With officials from all three branches of government presenting their respective agendas at the Roundhouse this week, it’s important to keep in mind that maintenance of public trust is among the state’s chief obligations.
Today political writer Harry Eten at FiveThirtyEight.com looked at how difficult it is to derive a comprehensive measurement of corruption at the individual state level. One of the articles he cites includes particular relevance for New Mexico.
A survey by researchers Oguzhan Dincer and Michael Johnston asked investigative and political reporters to rank levels of illegal and legal corruption in each state.

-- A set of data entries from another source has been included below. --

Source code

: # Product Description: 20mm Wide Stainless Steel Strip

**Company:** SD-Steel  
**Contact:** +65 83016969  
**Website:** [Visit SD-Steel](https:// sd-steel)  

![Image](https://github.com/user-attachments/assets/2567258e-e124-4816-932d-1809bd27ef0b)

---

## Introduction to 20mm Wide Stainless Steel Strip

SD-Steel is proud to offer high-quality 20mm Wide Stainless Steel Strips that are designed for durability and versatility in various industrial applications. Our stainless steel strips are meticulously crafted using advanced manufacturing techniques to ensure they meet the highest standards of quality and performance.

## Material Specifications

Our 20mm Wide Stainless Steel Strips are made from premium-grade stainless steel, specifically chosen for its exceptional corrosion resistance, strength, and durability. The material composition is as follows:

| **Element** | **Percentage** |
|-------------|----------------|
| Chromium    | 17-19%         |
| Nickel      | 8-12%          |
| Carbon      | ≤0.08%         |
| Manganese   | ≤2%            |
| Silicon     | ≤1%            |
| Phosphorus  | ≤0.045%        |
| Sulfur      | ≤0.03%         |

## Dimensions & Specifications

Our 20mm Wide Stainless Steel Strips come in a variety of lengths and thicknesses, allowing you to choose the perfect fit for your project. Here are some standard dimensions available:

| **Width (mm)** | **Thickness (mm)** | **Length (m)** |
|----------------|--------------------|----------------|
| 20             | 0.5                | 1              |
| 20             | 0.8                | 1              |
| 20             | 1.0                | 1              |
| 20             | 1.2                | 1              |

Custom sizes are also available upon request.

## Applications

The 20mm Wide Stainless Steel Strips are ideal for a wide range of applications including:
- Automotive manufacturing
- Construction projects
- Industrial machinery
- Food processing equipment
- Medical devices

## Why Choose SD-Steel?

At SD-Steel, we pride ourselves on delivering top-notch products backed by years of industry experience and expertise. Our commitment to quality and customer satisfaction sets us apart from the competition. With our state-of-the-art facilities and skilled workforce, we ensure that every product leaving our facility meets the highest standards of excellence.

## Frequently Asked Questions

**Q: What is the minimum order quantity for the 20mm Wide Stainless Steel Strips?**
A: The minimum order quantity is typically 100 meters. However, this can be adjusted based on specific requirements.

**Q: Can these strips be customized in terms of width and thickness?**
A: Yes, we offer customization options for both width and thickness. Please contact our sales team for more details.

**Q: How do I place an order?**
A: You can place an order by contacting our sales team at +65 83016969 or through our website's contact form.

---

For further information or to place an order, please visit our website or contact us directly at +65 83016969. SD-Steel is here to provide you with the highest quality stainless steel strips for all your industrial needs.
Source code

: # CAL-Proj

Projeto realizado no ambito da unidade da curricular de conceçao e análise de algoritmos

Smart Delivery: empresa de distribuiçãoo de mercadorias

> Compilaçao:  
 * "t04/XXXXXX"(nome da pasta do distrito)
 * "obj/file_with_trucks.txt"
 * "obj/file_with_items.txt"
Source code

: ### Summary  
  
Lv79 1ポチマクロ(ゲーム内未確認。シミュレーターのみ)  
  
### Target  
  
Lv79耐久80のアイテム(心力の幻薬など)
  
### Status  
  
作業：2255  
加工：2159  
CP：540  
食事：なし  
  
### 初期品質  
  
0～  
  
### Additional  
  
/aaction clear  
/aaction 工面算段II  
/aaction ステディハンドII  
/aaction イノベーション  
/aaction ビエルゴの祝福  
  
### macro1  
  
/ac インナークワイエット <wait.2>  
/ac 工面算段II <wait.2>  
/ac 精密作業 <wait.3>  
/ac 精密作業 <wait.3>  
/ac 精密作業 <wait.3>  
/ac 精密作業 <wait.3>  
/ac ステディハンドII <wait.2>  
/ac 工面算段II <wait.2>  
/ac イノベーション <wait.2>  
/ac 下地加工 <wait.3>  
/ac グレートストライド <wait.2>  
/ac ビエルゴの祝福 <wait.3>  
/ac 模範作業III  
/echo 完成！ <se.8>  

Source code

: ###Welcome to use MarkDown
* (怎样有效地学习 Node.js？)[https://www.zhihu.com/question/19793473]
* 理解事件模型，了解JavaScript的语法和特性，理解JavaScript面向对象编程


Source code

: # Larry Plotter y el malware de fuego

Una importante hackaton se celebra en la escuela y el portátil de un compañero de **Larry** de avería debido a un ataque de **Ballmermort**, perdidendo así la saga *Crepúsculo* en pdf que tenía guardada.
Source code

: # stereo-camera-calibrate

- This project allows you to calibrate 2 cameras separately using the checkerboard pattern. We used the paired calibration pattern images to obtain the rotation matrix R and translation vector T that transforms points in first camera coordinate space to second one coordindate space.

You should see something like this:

From Dincer and Johnston’s article:
We define illegal corruption as the private gains in the form of cash or gifts by a government official, in exchange for providing specific benefits to private individuals or groups. … We define legal corruption as the political gains in the form of campaign contributions or endorsements by a government official, in exchange for providing specific benefits to private individuals or groups, be it by explicit or implicit understanding.
Dincer and Johnson’s overall results found “all bad news for Alabama, Georgia, Illinois, Kentucky, New Mexico, New Jersey, and Pennsylvania as their aggregate scores are in the highest quartiles of both illegal and legal corruption.”
An earlier survey of New Mexico reporters and government watchdog groups conducted by local journalist Gwyneth Doland for the State Integrity Investigation broke more bad news along those lines. And in 2013, a reporter on the State Integrity Blog looked at how our state legislators routinely act in ways that (at minimum) appear to be conflicts of interest. Some of this is an inevitable result of our system of unpaid citizen representation; because lawmakers have to hold down full-time jobs,
… insurance agents vote on insurance bills, doctors vote on health care bills and school administrators vote on education funding bills.
For more on the debate over whether our legislators should be working full time with a salary, check out Heath Haussamen’s article in the New Mexico In Depth 2015 Legislative Guide. We’ll see if measures are made this session to curb corruption.